I attended the covenant of holy union (or a commitment ceremony, or a wedding, if you prefer) yesterday of a friend of mine from work and his partner at All Saints Episcopal Church in San Francisco. It is a beautiful Craftsman style building, very unassuming from the street, and once you enter you are immediately struck by the beauty of the craftsmanship and the iconography throughout. It is a little church, the kind where you imagine all of the members know each other.

I have attended Episcopal churches a few times in my life, and having grown up Lutheran, some of the pomp and circumstance was vaguely familiar to me. I sat next to a Jewish friend who leaned over from time to time and asked me about what we should do next, and I had to tell her that I really didn’t know. She probably knew more than I did because I think she attended an Episcopal school.

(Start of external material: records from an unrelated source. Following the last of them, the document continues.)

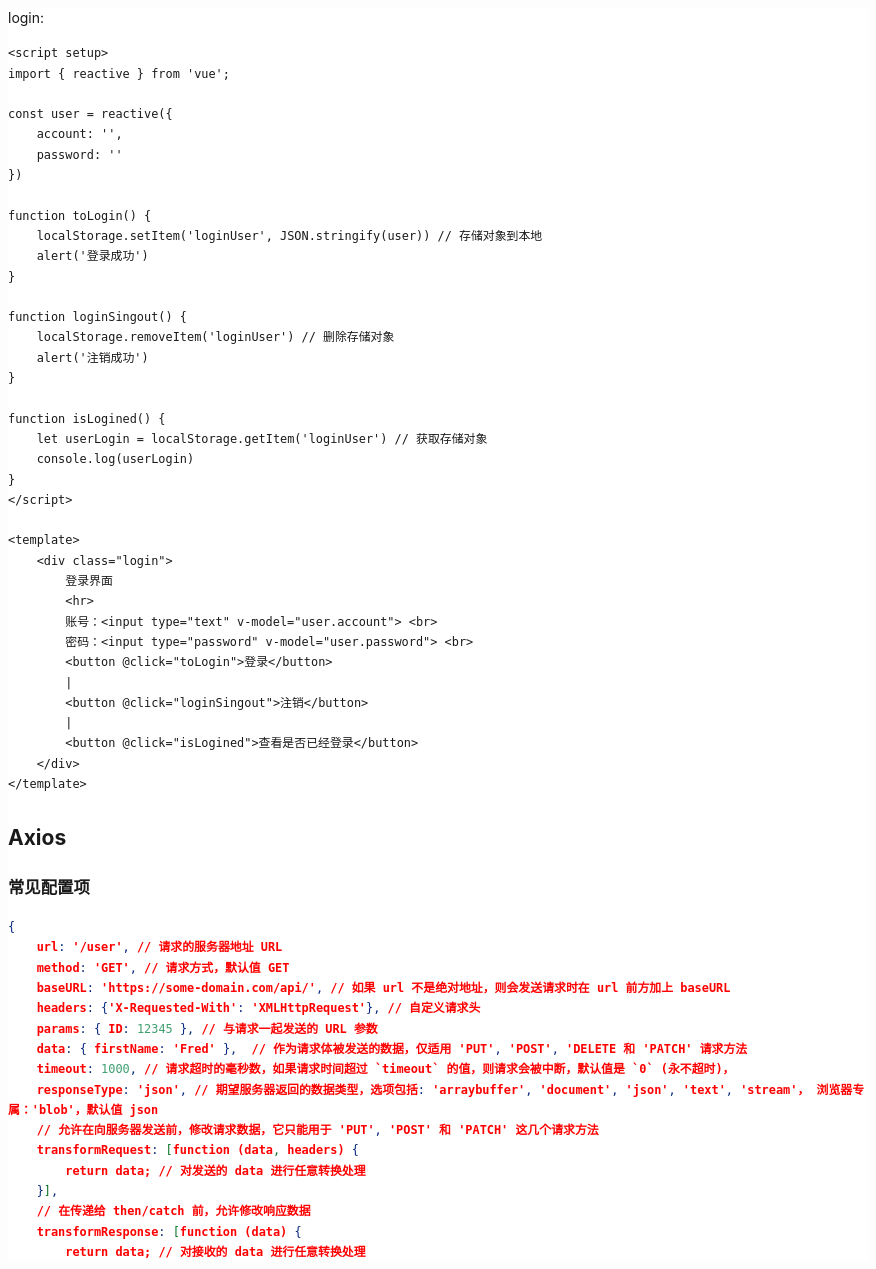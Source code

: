 login:

```vue
<script setup>
import { reactive } from 'vue';

const user = reactive({
    account: '',
    password: ''
})

function toLogin() {
    localStorage.setItem('loginUser', JSON.stringify(user)) // 存储对象到本地
    alert('登录成功')
}

function loginSingout() {
    localStorage.removeItem('loginUser') // 删除存储对象
    alert('注销成功')
}

function isLogined() {
    let userLogin = localStorage.getItem('loginUser') // 获取存储对象
    console.log(userLogin)
}
</script>

<template>
    <div class="login">
        登录界面
        <hr>
        账号：<input type="text" v-model="user.account"> <br>
        密码：<input type="password" v-model="user.password"> <br>
        <button @click="toLogin">登录</button>
        |
        <button @click="loginSingout">注销</button>
        |
        <button @click="isLogined">查看是否已经登录</button>
    </div>
</template>
```

## Axios

### 常见配置项

```json
{
    url: '/user', // 请求的服务器地址 URL        
    method: 'GET', // 请求方式，默认值 GET
    baseURL: 'https://some-domain.com/api/', // 如果 url 不是绝对地址，则会发送请求时在 url 前方加上 baseURL
    headers: {'X-Requested-With': 'XMLHttpRequest'}, // 自定义请求头
    params: { ID: 12345 }, // 与请求一起发送的 URL 参数
    data: { firstName: 'Fred' },  // 作为请求体被发送的数据，仅适用 'PUT', 'POST', 'DELETE 和 'PATCH' 请求方法
    timeout: 1000, // 请求超时的毫秒数，如果请求时间超过 `timeout` 的值，则请求会被中断，默认值是 `0` (永不超时)，
    responseType: 'json', // 期望服务器返回的数据类型，选项包括: 'arraybuffer', 'document', 'json', 'text', 'stream'， 浏览器专属：'blob'，默认值 json
    // 允许在向服务器发送前，修改请求数据，它只能用于 'PUT', 'POST' 和 'PATCH' 这几个请求方法
    transformRequest: [function (data, headers) {   
        return data; // 对发送的 data 进行任意转换处理
    }],
    // 在传递给 then/catch 前，允许修改响应数据
    transformResponse: [function (data) {
    	return data; // 对接收的 data 进行任意转换处理
```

The church I go to now is so much more casual than this place was, so I have to say that I didn’t know how to behave myself. Each church has its own rituals, I guess, but the Episcopals really do the pageantry. They have the intricately gold-embroidered garb, the jeweled chalice, the iconography, swinging the incense in the little brass pot with smoke everywhere, everything is fancy and highly ritualized. You have to stand and kneel and sing and say things at the right times, and its all so serious. All of us in the congregation kept looking around to see if anyone knew what came next, waiting and searching for cues.

I always get choked up a weddings, and this was no exception. I was very moved by ceremony and the sermon. And same-sex ceremonies always get me a little more because when queers get married we do so in the face adversity. Also, I learned that this was the first same-sex wedding that this church had blessed, which just adds to the significance of the event.

The whole occasion was emotional and moving, the joining of these two people indeed a sacred moment.

And I had the perfect context in which to tell my favorite joke:

Q: What did the drag queen say to the priest?A: Honey, I love your dress, but your purse is on fire.